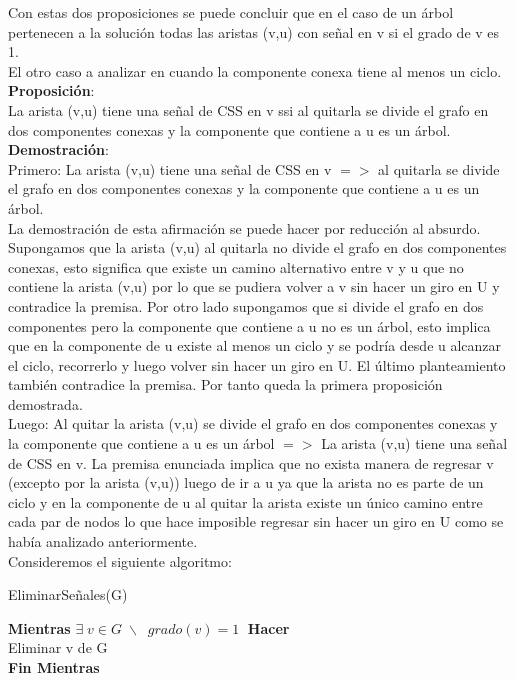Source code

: \documentclass{report}
\begin{document}
Con estas dos proposiciones se puede concluir que en el caso de un \'arbol pertenecen a la soluci\'on todas las aristas (v,u) con se\~nal en v si el grado de v es 1.\\
El otro caso a analizar en cuando la componente conexa tiene al menos un ciclo.\\ 
{\bf Proposici\'on}:\\
La arista (v,u) tiene una se\~nal de CSS en v ssi al quitarla se divide el grafo en dos componentes conexas y la componente que contiene a u es un \'arbol.\\
{\bf Demostraci\'on}:\\
Primero: La arista (v,u) tiene una se\~nal de CSS en v $=>$ al quitarla se divide el grafo en dos componentes conexas y la componente que contiene a u es un \'arbol. 
\\La demostraci\'on de esta afirmaci\'on se puede hacer por reducci\'on al absurdo. Supongamos que la arista (v,u) al quitarla no divide el grafo en dos componentes conexas, esto significa que existe un camino alternativo entre v y u que no contiene la arista (v,u) por lo que se pudiera volver a v sin hacer un giro en U y contradice la premisa. Por otro lado supongamos que si divide el grafo en dos componentes pero la componente que contiene a u no es un \'arbol, esto implica que en la componente de u existe al menos un ciclo y se podr\'ia desde u alcanzar el ciclo, recorrerlo y luego volver sin hacer un giro en U. El \'ultimo planteamiento tambi\'en contradice la premisa. Por tanto queda la primera proposici\'on demostrada.\\
Luego: Al quitar la arista (v,u) se divide el grafo en dos componentes conexas y la componente que contiene a u es un \'arbol $=>$ La arista (v,u) tiene una se\~nal de CSS en v. La premisa enunciada implica que no exista manera de regresar v (excepto por la arista (v,u)) luego de ir a u ya que la arista no es parte de un ciclo y en la componente de u al quitar la arista existe un \'unico camino entre cada par de nodos lo que hace imposible regresar sin hacer un giro en U como se hab\'ia analizado anteriormente.\\
Consideremos el siguiente algoritmo:\\
\begin{algorithm}[H] %
	\caption{EliminarSe\~nales(G)}\label{ML:Algorithm4}
	\SetAlgoLined
	\LinesNumbered
	\SetAlgoVlined
	{\bf Mientras} $\exists \;v\in G \;\backslash \;\; grado(v) = 1\;$ {\bf Hacer}\\
	\hspace{0,5cm} Eliminar v de G\\
	{\bf Fin Mientras}\\	
\end{algorithm}
\end{document}
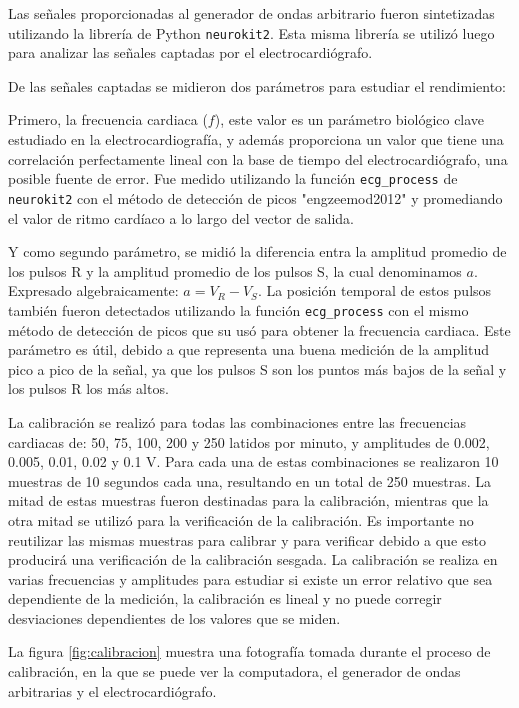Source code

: \documentclass[conference]{IEEEtran}
\begin{document}
Las señales proporcionadas al generador de ondas arbitrario fueron sintetizadas 
utilizando la librería de Python \texttt{neurokit2}. \cite{neurokit2}
Esta misma librería se utilizó luego para analizar las señales captadas por el
electrocardiógrafo.

De las señales captadas se midieron dos parámetros para estudiar el rendimiento:

Primero, la frecuencia cardiaca ($f$), este valor es un parámetro biológico clave estudiado
en la electrocardiografía, y además proporciona un valor que tiene una correlación
perfectamente lineal con la base de tiempo del electrocardiógrafo, una posible fuente
de error. Fue medido utilizando la función \texttt{ecg\_process} de \texttt{neurokit2}
con  el método de detección de picos "engzeemod2012" y promediando el valor de ritmo
cardíaco a lo largo del vector de salida.

Y como segundo parámetro, se midió la diferencia entra la amplitud promedio de los
pulsos R y la amplitud promedio de los pulsos S, la cual denominamos $a$. Expresado
algebraicamente: $a = V_R - V_S$.
La posición temporal de estos pulsos también fueron detectados
utilizando la función \texttt{ecg\_process} con el mismo método de detección de picos
que su usó para obtener la frecuencia cardiaca. Este parámetro es útil, debido a que
representa una buena medición de la amplitud pico a pico de la señal, ya que los
pulsos S son los puntos más bajos de la señal y los pulsos R los más altos.

La calibración se realizó para todas las combinaciones entre las frecuencias
cardiacas de: 50, 75, 100, 200 y 250 latidos por minuto, y amplitudes de 0.002,
0.005, 0.01, 0.02 y 0.1 V. 
Para cada una de estas combinaciones se realizaron 10 muestras de 10 segundos cada
una, resultando en un total de 250 muestras. La mitad de estas muestras fueron
destinadas para la calibración, mientras que la otra  mitad se utilizó para la
verificación de la calibración. Es importante no reutilizar las mismas muestras para
calibrar y para verificar debido a que esto producirá una verificación de la
calibración sesgada.
La calibración se realiza en varias frecuencias y amplitudes
para estudiar si existe un error relativo que sea dependiente de la medición,
la calibración es lineal y no puede corregir desviaciones dependientes de los valores que
se miden.



La figura \ref{fig:calibracion} muestra una fotografía tomada
durante el proceso de calibración, en la que se puede ver la computadora, el generador
de ondas arbitrarias y el electrocardiógrafo.
\end{document}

============

▶ [EXERCISE DETAILS]: Output every entry exactly, leaving out pictures.

▶ [RESPONSE BELOW]:
Source code

: \documentclass{report}
\begin{document}
Con estas dos proposiciones se puede concluir que en el caso de un \'arbol pertenecen a la soluci\'on todas las aristas (v,u) con se\~nal en v si el grado de v es 1.\\
El otro caso a analizar en cuando la componente conexa tiene al menos un ciclo.\\ 
{\bf Proposici\'on}:\\
La arista (v,u) tiene una se\~nal de CSS en v ssi al quitarla se divide el grafo en dos componentes conexas y la componente que contiene a u es un \'arbol.\\
{\bf Demostraci\'on}:\\
Primero: La arista (v,u) tiene una se\~nal de CSS en v $=>$ al quitarla se divide el grafo en dos componentes conexas y la componente que contiene a u es un \'arbol. 
\\La demostraci\'on de esta afirmaci\'on se puede hacer por reducci\'on al absurdo. Supongamos que la arista (v,u) al quitarla no divide el grafo en dos componentes conexas, esto significa que existe un camino alternativo entre v y u que no contiene la arista (v,u) por lo que se pudiera volver a v sin hacer un giro en U y contradice la premisa. Por otro lado supongamos que si divide el grafo en dos componentes pero la componente que contiene a u no es un \'arbol, esto implica que en la componente de u existe al menos un ciclo y se podr\'ia desde u alcanzar el ciclo, recorrerlo y luego volver sin hacer un giro en U. El \'ultimo planteamiento tambi\'en contradice la premisa. Por tanto queda la primera proposici\'on demostrada.\\
Luego: Al quitar la arista (v,u) se divide el grafo en dos componentes conexas y la componente que contiene a u es un \'arbol $=>$ La arista (v,u) tiene una se\~nal de CSS en v. La premisa enunciada implica que no exista manera de regresar v (excepto por la arista (v,u)) luego de ir a u ya que la arista no es parte de un ciclo y en la componente de u al quitar la arista existe un \'unico camino entre cada par de nodos lo que hace imposible regresar sin hacer un giro en U como se hab\'ia analizado anteriormente.\\
Consideremos el siguiente algoritmo:\\
\begin{algorithm}[H] %
	\caption{EliminarSe\~nales(G)}\label{ML:Algorithm4}
	\SetAlgoLined
	\LinesNumbered
	\SetAlgoVlined
	{\bf Mientras} $\exists \;v\in G \;\backslash \;\; grado(v) = 1\;$ {\bf Hacer}\\
	\hspace{0,5cm} Eliminar v de G\\
	{\bf Fin Mientras}\\	
\end{algorithm}
\end{document}
Source code

: \documentclass[conference]{IEEEtran}
\begin{document}
Las señales proporcionadas al generador de ondas arbitrario fueron sintetizadas 
utilizando la librería de Python \texttt{neurokit2}. \cite{neurokit2}
Esta misma librería se utilizó luego para analizar las señales captadas por el
electrocardiógrafo.

De las señales captadas se midieron dos parámetros para estudiar el rendimiento:

Primero, la frecuencia cardiaca ($f$), este valor es un parámetro biológico clave estudiado
en la electrocardiografía, y además proporciona un valor que tiene una correlación
perfectamente lineal con la base de tiempo del electrocardiógrafo, una posible fuente
de error. Fue medido utilizando la función \texttt{ecg\_process} de \texttt{neurokit2}
con  el método de detección de picos "engzeemod2012" y promediando el valor de ritmo
cardíaco a lo largo del vector de salida.

Y como segundo parámetro, se midió la diferencia entra la amplitud promedio de los
pulsos R y la amplitud promedio de los pulsos S, la cual denominamos $a$. Expresado
algebraicamente: $a = V_R - V_S$.
La posición temporal de estos pulsos también fueron detectados
utilizando la función \texttt{ecg\_process} con el mismo método de detección de picos
que su usó para obtener la frecuencia cardiaca. Este parámetro es útil, debido a que
representa una buena medición de la amplitud pico a pico de la señal, ya que los
pulsos S son los puntos más bajos de la señal y los pulsos R los más altos.

La calibración se realizó para todas las combinaciones entre las frecuencias
cardiacas de: 50, 75, 100, 200 y 250 latidos por minuto, y amplitudes de 0.002,
0.005, 0.01, 0.02 y 0.1 V. 
Para cada una de estas combinaciones se realizaron 10 muestras de 10 segundos cada
una, resultando en un total de 250 muestras. La mitad de estas muestras fueron
destinadas para la calibración, mientras que la otra  mitad se utilizó para la
verificación de la calibración. Es importante no reutilizar las mismas muestras para
calibrar y para verificar debido a que esto producirá una verificación de la
calibración sesgada.
La calibración se realiza en varias frecuencias y amplitudes
para estudiar si existe un error relativo que sea dependiente de la medición,
la calibración es lineal y no puede corregir desviaciones dependientes de los valores que
se miden.



La figura \ref{fig:calibracion} muestra una fotografía tomada
durante el proceso de calibración, en la que se puede ver la computadora, el generador
de ondas arbitrarias y el electrocardiógrafo.
\end{document}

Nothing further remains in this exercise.